I have researched different recipes for cookies that I can make at home. Nothing better than homemade cookies right? So I put myself to the task of baking the perfect low carb, low sugar, keto friendly cookies. It took various tries, but I have perfected it with my own personal touch. These cookies are quite easy to make, they are the perfect quick grab when I want a sweet snack on the go! Not only are they delicious, but they are relatively guilt free!!
These almond chocolate chip cookies are chewy in the center. Has the perfect amount of sweetness. Easy recipe to make with no baking skills needed. so no excuses!
- 1 1/2 cup of Almond Flour
- 1/4 cup of cream cheese ( softened )
- 1/3 cup of Swerve Brown Sugar
- 1/2 cup of unsalted butter ( softened )
- 1 egg ( room temperature )
- 8 tbsp. of sugar
- 1 tsp of baking powder
- 1 tsp of vanilla
- sea salt or Himalayan salt
- chocolate chip ( Hershey’s sugar free chocolate chips )
INSTRUCTIONS
- In a small pot melt the butter on low medium heat until it turns to a brown golden color. Stir constantly. This usually takes me about 10min. Let it cool for a few minutes before incorporating with the other ingredients.
- In a bowl pour all dry ingredients. Almond flour, sugar, and baking powder. Mix well.
- In an electric mixing bowl, start mixing the egg first, then add the cream cheese (room temperature), brown butter and vanilla and mix them thoroughly for about 2 minutes or until it has a creamy texture. Lastly, add the brown sugar and keep mixing until it has fully incorporated.
- Gradually beat in the dry ingredients with wet ingredients and mix well. Now, stir in the chocolate chips.
- After mixing well, cover cookie dough with plastic wrap and refrigerate. It is ideal to wait 24 hours but not necessary, between 30 minutes to an hour will be just fine. The 24 hours will allow the dough to “marinate” and add more flavor to your cookies.
- Let the dough sit at room temperature until it’s soft enough to start scooping.

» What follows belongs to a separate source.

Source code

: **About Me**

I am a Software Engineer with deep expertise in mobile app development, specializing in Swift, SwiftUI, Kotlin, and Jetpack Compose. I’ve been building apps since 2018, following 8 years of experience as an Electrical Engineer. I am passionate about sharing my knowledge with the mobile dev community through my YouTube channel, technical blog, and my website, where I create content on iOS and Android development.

- This is where I start to preheat the oven at 350F and have lined the baking pan with parchment paper.
- With a cookie scoop (size of your choice) start scooping your cookies into the baking sheet, keep them about 2” inches apart.
- Because we are using almond flour, the cookies wont spread like regular cookies when baking. You are going to have to press down a bit other wise they will bake like a ball.
10. Bake for 11 to 14 minutes. Until the sides get golden.
Let it cool completely before removing from the wire racks.
Enjoy!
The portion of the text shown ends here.